MSNBC's Nightly News with Brian Williams featured a story, Is the Pentagon Spying on Americans?, that should make all of us uneasy and should provide even more reason for moderate Representatives and Senators to call a halt to the overreaching powers provided by the so-called "Patriot" Act.
The story discusses a secret database established by the Pentagon, which is combing all available files for information on specific individuals and groups, supposedly in the hunt for domestic "terrorists." The Pentagon's post-9/11 beefed up domestic monitoring on behalf of "national security" includes a number of peaceful groups organized to protest war and military recruiting. One such group included in the "suspicious" persons database is a peace group that met at the Quaker Meeting House in Lake Worth, Florida, a year ago to plan an activist campaign opposing military recruitment at high schools!
"A secret 400-page Defense Department document obtained by NBC News lists the Lake Worth meeting as a “threat” and one of more than 1,500 “suspicious incidents” across the country over a recent 10-month period."
This database, and the rationales offered to justify it, are forebodingly reminiscent of the types of activities condoned by J. Edgar Hoover and Joe McCarthy at the height of the McCarthy era's attack on civilian dissent. Freedom of association doesn't exist if the daughter of a friend who happens to be along when someone gets arrested can be strip-searched (Alito supports that approach) and anyone attending a meeting to protest actions of the military-industrial complex is treated as a traitor and enemy of the country (the database suggests this is the basis for the notion of "threats", in line with Ari Fleischer's scary pronouncement shortly after 9/11 that those who didn't support the Administration's militaristic and anti-civil-liberties stance were unpatriotic supporters of the "enemy").
The Pentagon, of course, seldom responds to criticism with open information to allow ordinary Americans to pass judgment on the reasonableness of its action. It operates as a secretive and highly politicized division of the executive branch of government, claiming a right to hold U.S. citizens in its military brigs beyond the reach of press, counsel, or court. Not unexpectedly, it response to the news about the discovery of the 400 page document revealing its far-flung domestic spying on dissent undermining freedom of speech and association with typical mellifluous claims of acting honorably. (The military doesn't condone torture, remember--it just does it.)
"A spokesman said that all domestic intelligence information is 'properly collected' and involves 'protection of Defense Department installations, interests and personnel.' "
Of course, the notion that the military can collect whatever domestic intelligence it wants so long as its purpose is to protect "Defense Department ...interests" is a broad one indeed. The Defense Department has already shown that it doesn't like dissent. Rumsfeld and Cheney have openly attacked dissent as unpatriotic. Mr. Bush has proclaimed that we Americans should view him first and foremost as a "War President" and suggested that label gives him unprecedented powers over us and our rights to know and to dissent.
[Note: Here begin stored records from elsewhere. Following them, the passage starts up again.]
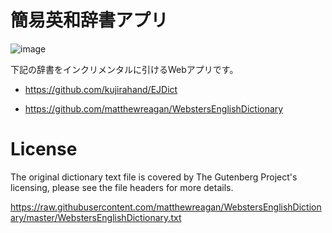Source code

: # 簡易英和辞書アプリ

![image](https://user-images.githubusercontent.com/3132889/165277325-1a2cdc9e-344e-4227-9766-8dda6a4188cb.png)

下記の辞書をインクリメンタルに引けるWebアプリです。

- https://github.com/kujirahand/EJDict

- https://github.com/matthewreagan/WebstersEnglishDictionary

# License

The original dictionary text file is covered by The Gutenberg Project's licensing, please see the file headers for more details.

https://raw.githubusercontent.com/matthewreagan/WebstersEnglishDictionary/master/WebstersEnglishDictionary.txt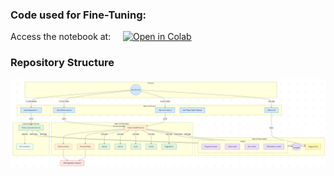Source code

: ### Code used for Fine-Tuning:

Access the notebook at: &nbsp;&nbsp;&nbsp; [![Open in Colab](https://colab.research.google.com/assets/colab-badge.svg)](https://colab.research.google.com/drive/1nztoTv0wQgLn-keBjqBNZwx9u1EfyQV4?usp=sharing)

### Repository Structure

<a href="https://mermaidchart.com/play?utm_source=mermaid_live_editor&utm_medium=share#pako:eNqtV21v4jgQ_itWVnsCqUt4TSEfTqIkaSu1u9zR1Um3nCpDTPA1JFnHKeVK__uNnVeSwPVUqNTY8TPzeF48nrwqS98miq6sXH-7XGPG0YMx9xD8Pn9G32_RHd4RFr8Io4XDcLBGcyVbUOIl8bti_jYkrNGAZXim87nSbOq6vmK-x4lnx3g5yGi-khfe-jtE4-kxviqiQAwvp9c_5oqKA6oGLt45zI88O1RbrdZc-atCnsj8TlbUI6kck7NQBVFOWjw8JRh5YSYG4_-Wifh6ih0ipMQYyQlqzKjjUU8VjyhoHpP-tgi_34IkPAl7JhCUOmTBo4nj0Zcvv-47OhIBFr7cUL6PfVWF9XUElqgo9sI-d8_7oOCEKvCZki1yfSfcxyak25NbkIibh4fpHpkvZDkDy-iSZICYvAAaO8TjFRTwHsVk2TUR9guSiFPfQwdKCilWD0ONr_AeUk81J10IEcrjUtg3RCeB1RDJYHmwnItOIHIYDGQgCHrzeZJC1FsxXMskzQ0DCoZHwT4XrDtW0h_oG1uuScgZPmn9CSxqWDjk4G51uuNr32senL2Cz8GYGIESgUMXBHItF70W1Pe-DWJyiMbATjlZ8nr8lPmbgMcC8RjFacLq8cWtCbdlhCcgGcdxzP7u7h4tseuKvA6IN759H_aabKhH34f9bUu89yEnLo6KmXUKexM5DvUcC6fxL6XLHzM0g8J0j5_gBJueHfjU4_Fy9l5UsHqcjAHeJoUg9bX0aoaO1zInlxezrRiYY_QLiiseXlCX8l0lZWtBhdS89z3HN65-NJJBU2zQXuSAO6hNYA88hFvQjPssSVV_EeawAiXsmbhhkUTak105cl2kZ_YGyVex1iK3dOqaEJ6KyMkptCh2KVgWvlNYeS4ytJzd0BAM3B0Tq7tIynWHEWyrWwZndJ96N6nF5aw7iiyrhEPBk0tChOOIulqUvFTk8s-IsF26lNd9ly6fkPkMuhKJpXwT3z9zZc15EOqq6lC-jhatpb9Rn6m9izi0QU8ML6AXoioWW1m50YvKGSHqBopt_A8HQaXfSBMj40musf_NtXD9RQ1XtUcp84m8OBvbYWtzQJU2NGcha2BQ11TDuBsKAAuEL4eMcbDPwebHbdQRnmJ-fpRN8rCq84rZ_VEOqSwU8WoFu0OerAR_NNVTDvvpEcdDWQ8fcXpflxI_r-_nZw6k7sf4JLAScVJpPuxUl8JM6LIX0NKVjDss9h_m2sgrRc3VVvIlvybORSY1VniyC-ZcNEJhlSW_ms7GU7zfEsLsFpjxnUuy-o_D0CArlH46oRV1Xf2T0TaHlnUBja__RPRP7Z6mGVpJRDTwKdyyBmYng3e7Q603LsHjZjQRsCzTMgaZgNHVRh2zJGAvErA5Bv1GBtasfnfSKYHha5gwD7upiCH-chH5K4nIT4p0P23LsvqnDYAyme3eGlzl5hpX46v2qISGvi9Fm2bf7GboyaDX7rXnnnKhOIzais5ZRC6UDWEQQZgqr0LTXOFrsoHmS4ehTVY4crmI4huIBdj70_c3qSScEWet6CvshjCLAhtzYlAMFSmHQGQJm8Bh4ore0y6lDkV_VV4UvXvZgg2NekPtsj3odXqdC2Wn6KNBa9TrtTv9Qb_fH2mj4duF8o8kbbdGmtYdaMNObzjQYHX49i_ckLai">
<img src="../main/public/repoarch.png" width="900">
</a>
If domestic spying were acceptable so long as the Defense Department believes it is protecting its OWN interests and not the interests of the American people, then a database on every single American who has ever voiced criticism of military installations, recruitment, strategies and actions would be legitimate and free speech would be essentially a dead letter of the law.
This Pentagon view of dissent as a "threat" is typical of dictatorships like Saddam Hussein's, not democracies. Democracy is, in fact, not sustainable without an informed and active government opposition that constantly brings pressure on government officials to act for the public good rather than for the special interests of the few, the rich, and the connected.
Groups like our own VoBA are, in fact, the quintessential feature of a real democracy--local, grassroots efforts to be informed and to inform others about the issues that matter in sustaining our values, our environment, and most of all our cherished liberties. VoBA members have participated in anti-war rallies, protested media consolidation, informed each other and our local community about excess corporate greed, rallied in support of military families left suffering an unfathomable loss because of a pre-emptive war of choice, protested the despicable, pervasive military and intelligence use of torture, highlighted the untoward treatment of the poor by federal agencies, decried corrupt cronyism that threatens the core values of democracy, and objected strenuously to White House and Defense propaganda that intends to pull a curtain down over truthtelling in American and international media. If that is a threat to the military, then the military itself is a threat to American democracy.